© Peuples Noirs Peuples Africains no. 39 (1984) 75-87



BANTOUSTANS A GOGOS :
(chronique des indépendances mort-nées)

LA TORTURE PAR L'ESPERANCE

Laurent GOBLOT

Les chaînes de l'humanité torturée sont en papier de ministère.
Franz Kafka.

L'actualité me forcera encore longtemps à rouvrir l'examen que j'ai entrepris, dans les numéros 15 et 16 de Peuples noirs-Peuples africains, des procédés qu'emploient les Etats pour maltraiter les couples mixtes; à travers eux, l'Etat giscardien, puis socialiste, se comporte avec indifférence, secret, lâcheté : témoin un livre que Mme Nadine Bari a publié aux Editions Le Centurion : Grain de sable, Les combats d'une femme de disparu (Paris, 85 F). Epouse de M. Bari Abdoulaye, administrateur, après des études de droit, l'auteur avait été bien accueillie, malgré les différences de religion et de nationalité, par sa famille guinéenne. Quatre enfants étaient nés; elle avait l'amour du pays, et avait choisi l'endroit de Guinée où elle serait enterrée, près de Timbo, au Foutah Djallon. Avec dix autres femmes dans l'adversité, à elles toutes mères de vingt-cinq enfants, elles ont constitué une association, dont ce livre retrace les luttes.

Les citations accompagnées d'un renvoi aux pages du [PAGE 76] livre en sont tirées; celles qui ne le sont pas viennent d'une interview réalisée par Mme Laure Adler, grâce à qui je connais ce texte. Nine est le prénom, dans le livre, de Mme Bari.

A L'AEROPORT

En 1970, un coup de main des Portugais contre la Guinée fournit un prétexte pour envoyer de nombreux Guinéens en prison, et au camp aujourd'hui célèbre de Boiro, à Conakry. A l'époque, M. Bari était fonctionnaire en mission à l'Organisation des Nations Unies. Sa femme avait accouché en France de son quatrième enfant.
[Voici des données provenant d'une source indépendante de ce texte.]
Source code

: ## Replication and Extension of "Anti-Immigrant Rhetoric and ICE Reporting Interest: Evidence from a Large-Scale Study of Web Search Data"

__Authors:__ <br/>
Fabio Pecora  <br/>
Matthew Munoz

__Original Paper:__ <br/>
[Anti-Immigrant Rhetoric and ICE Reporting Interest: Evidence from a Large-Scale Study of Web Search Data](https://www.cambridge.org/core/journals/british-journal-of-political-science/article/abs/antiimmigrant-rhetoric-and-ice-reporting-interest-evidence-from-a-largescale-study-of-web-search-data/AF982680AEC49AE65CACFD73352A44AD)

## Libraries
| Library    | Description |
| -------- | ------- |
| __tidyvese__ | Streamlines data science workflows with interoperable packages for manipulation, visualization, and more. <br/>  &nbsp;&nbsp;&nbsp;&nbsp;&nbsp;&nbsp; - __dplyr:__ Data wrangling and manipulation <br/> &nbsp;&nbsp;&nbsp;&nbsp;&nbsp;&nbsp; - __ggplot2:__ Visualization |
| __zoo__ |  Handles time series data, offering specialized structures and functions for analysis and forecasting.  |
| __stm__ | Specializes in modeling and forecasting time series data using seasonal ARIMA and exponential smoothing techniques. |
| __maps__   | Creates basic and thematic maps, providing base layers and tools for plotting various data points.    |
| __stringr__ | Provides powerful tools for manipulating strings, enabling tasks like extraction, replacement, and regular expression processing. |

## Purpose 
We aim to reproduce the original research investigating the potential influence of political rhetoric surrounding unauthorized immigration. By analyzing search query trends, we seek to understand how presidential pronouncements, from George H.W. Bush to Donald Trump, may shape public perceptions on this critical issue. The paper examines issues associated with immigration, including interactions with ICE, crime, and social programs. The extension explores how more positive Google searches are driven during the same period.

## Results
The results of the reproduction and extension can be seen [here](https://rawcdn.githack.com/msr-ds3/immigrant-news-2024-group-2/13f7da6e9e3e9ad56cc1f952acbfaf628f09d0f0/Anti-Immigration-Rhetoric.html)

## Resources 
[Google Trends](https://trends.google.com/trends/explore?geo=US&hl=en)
Rentrés en Guinée, ils constatent que tous leurs amis sont arrêtés, et prennent conscience qu'ils ont eu tort de revenir. Mais ce n'est pas par des accusations de complots, de trafics de devises, de marché noir, de complicité avec l'étranger, que débutent les malheurs de ces femmes, et dès la troisième page du livre :

    « On a assisté à l'aéroport à des scènes déchirantes. Marie croyait pouvoir emmener en France sa fille âgée d'un an mais le commissaire de l'aéroport avait des ordres : les militaires lui ont arraché l'enfant des bras. On a raconté aussi l'expulsion de cette femme des Antilles néerlandaises (dont la couleur de la peau ne rachetait pas la malchance d'être ressortissante d'un pays impérialiste) que les militaires ont dû traîner dans l'avion. La malheureuse mère contrainte elle aussi de laisser sa fillette en bas âge, n'était que hurlements. L'un des témoins a dit à Nine que jamais il ne pourrait oublier les cris de cette mère déchirée » (p. 11).

Ils décident de sortir, les enfants et elle d'abord. Puis, n'ayant plus aucune mission à l'étranger à cause de ce départ, M. Bari, cherchant à traverser la frontière ivoirienne, est arrêté le 29 août 1972. [PAGE 77]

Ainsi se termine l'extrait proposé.